Count, in the entries below, the lines in which "nabla" occurs. Give the number, nothing more.

(Dataset entries)
######
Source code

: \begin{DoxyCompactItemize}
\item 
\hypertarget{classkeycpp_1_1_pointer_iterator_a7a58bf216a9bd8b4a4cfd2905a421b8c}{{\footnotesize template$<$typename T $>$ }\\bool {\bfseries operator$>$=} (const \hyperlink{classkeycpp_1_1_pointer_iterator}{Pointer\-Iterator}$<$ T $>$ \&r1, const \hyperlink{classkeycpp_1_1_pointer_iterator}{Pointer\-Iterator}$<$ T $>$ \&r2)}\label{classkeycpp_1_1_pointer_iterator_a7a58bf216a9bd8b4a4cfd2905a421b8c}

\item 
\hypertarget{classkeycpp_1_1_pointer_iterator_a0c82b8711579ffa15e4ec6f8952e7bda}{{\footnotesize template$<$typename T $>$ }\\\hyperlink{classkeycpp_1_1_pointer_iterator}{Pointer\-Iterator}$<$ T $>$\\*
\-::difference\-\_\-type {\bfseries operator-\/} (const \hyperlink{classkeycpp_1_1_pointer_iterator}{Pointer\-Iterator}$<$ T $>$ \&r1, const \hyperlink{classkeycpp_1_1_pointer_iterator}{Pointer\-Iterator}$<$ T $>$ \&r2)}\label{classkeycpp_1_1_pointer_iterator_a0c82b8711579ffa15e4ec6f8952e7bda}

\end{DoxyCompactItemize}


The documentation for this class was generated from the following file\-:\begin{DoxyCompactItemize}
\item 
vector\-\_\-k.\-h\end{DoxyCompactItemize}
######
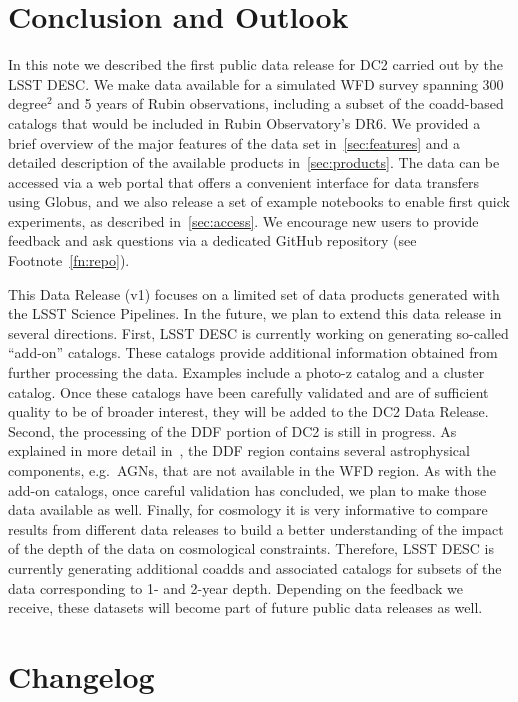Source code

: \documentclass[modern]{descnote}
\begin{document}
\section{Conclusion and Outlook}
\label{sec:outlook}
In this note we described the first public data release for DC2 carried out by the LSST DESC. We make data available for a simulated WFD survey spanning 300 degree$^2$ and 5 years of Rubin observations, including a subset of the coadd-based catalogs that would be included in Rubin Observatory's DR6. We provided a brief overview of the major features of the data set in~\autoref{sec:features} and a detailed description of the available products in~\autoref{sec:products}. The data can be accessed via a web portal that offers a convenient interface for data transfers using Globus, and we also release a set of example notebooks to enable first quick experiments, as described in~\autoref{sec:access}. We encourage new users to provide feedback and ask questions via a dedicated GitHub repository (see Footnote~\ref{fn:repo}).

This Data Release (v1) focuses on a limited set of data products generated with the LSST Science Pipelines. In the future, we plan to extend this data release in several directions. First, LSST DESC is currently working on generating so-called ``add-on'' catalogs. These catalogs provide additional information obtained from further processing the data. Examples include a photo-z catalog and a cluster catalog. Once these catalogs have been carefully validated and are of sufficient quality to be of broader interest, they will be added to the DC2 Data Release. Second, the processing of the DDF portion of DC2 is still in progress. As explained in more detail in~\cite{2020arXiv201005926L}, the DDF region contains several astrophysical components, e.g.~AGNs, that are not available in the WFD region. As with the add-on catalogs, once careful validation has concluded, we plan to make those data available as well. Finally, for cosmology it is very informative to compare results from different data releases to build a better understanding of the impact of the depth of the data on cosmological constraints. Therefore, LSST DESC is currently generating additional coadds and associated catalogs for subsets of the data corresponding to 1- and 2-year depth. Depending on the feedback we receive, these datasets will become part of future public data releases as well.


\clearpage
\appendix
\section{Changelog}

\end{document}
######
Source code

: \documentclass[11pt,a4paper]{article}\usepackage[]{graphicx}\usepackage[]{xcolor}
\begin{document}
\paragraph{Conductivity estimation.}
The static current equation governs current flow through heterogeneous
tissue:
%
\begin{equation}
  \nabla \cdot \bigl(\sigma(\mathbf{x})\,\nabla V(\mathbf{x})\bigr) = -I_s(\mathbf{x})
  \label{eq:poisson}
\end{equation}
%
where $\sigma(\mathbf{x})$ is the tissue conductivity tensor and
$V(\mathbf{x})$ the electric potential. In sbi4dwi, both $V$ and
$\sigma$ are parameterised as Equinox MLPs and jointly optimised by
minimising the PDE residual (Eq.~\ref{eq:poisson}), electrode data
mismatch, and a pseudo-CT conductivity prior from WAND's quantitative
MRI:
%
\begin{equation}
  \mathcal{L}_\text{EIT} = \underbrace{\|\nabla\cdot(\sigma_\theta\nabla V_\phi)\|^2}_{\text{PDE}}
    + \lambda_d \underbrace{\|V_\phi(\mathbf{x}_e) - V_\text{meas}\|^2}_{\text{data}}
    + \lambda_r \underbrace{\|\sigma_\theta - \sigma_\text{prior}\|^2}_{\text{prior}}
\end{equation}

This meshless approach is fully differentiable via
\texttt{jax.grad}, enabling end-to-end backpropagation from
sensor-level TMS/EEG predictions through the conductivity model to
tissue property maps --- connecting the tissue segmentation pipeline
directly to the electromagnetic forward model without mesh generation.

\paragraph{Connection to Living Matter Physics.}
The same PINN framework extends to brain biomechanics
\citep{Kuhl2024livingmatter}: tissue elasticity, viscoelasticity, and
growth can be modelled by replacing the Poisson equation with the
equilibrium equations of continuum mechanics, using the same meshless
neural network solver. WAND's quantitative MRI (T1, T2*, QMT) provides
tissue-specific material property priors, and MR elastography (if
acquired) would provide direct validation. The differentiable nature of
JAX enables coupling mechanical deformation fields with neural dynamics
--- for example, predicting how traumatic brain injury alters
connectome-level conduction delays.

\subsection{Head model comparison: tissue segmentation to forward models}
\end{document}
######
* [ANSWER FOR THE TASK]: 2